Elle termina ses études et rentra à Griff à seize ans. Elle s’y retrouvait en plein courant anglican. Elle engagea avec son frère une controverse religieuse qui les mena à découvrir qu’un frère et une sœur peuvent être l’un à l’autre deux étrangers. Une séparation plus profonde que celle que crée la mort existait désormais entre la future George Eliot et Isaac Evans, jeune homme ordinaire et parfaitement content de rester ordinaire. Mlle Blind voit une allusion à la rupture finale dans ce beau passage d’Adam Bede. « Les ressemblances de famille contiennent souvent une profonde tristesse. La Nature, ce grand poète tragique, nous lie ensemble par nos os et nos muscles sans nous unir par le tissu plus subtil de (nos cerveaux.
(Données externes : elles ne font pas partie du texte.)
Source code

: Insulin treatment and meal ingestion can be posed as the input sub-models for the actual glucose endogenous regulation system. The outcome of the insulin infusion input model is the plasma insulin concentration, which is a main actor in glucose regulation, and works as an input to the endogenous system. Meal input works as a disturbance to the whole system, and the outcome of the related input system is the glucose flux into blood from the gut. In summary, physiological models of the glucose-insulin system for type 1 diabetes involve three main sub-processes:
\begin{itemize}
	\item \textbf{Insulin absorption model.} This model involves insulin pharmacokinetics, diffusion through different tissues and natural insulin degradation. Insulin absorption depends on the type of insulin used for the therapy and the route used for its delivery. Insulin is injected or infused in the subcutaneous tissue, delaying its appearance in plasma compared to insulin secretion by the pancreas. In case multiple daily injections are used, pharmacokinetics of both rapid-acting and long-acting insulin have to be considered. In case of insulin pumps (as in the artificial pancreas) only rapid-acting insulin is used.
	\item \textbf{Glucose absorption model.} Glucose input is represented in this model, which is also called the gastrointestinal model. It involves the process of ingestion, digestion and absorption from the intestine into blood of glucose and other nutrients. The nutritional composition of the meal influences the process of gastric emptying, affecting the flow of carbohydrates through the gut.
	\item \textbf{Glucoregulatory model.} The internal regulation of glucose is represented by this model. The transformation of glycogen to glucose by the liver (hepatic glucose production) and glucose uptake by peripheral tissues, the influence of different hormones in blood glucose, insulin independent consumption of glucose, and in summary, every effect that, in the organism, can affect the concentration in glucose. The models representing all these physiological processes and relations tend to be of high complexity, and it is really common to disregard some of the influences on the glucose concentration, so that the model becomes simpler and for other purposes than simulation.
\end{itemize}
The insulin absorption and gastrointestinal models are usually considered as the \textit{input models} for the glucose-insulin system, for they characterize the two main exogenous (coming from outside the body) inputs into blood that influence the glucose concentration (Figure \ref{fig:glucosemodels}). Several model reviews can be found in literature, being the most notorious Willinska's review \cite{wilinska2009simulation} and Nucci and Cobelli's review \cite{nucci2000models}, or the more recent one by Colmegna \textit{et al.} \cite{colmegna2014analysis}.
Elle mêle la tendresse à la répulsion ; elle nous attache par toutes les fibres de nos cœurs à des êtres qui, à chaque mouvement, les font douloureusement vibrer… Nous voyons des yeux, — hélas ! si semblables à ceux de notre mère, — se détourner de nous avec une froide aversion. » Quelques mois plus tard, Mary Ann perdait sa mère et était décidément enveloppée par l’atmosphère assoupissante de Griff. En cet état, dirigeant la laiterie et le ménage avec son amour inné de la perfection et les sentimens d’horreur que lui inspiraient les travaux domestiques, elle subit sa dernière grande secousse religieuse au contact d’une personne que tous les lecteurs d’Adam Bede reconnaîtront.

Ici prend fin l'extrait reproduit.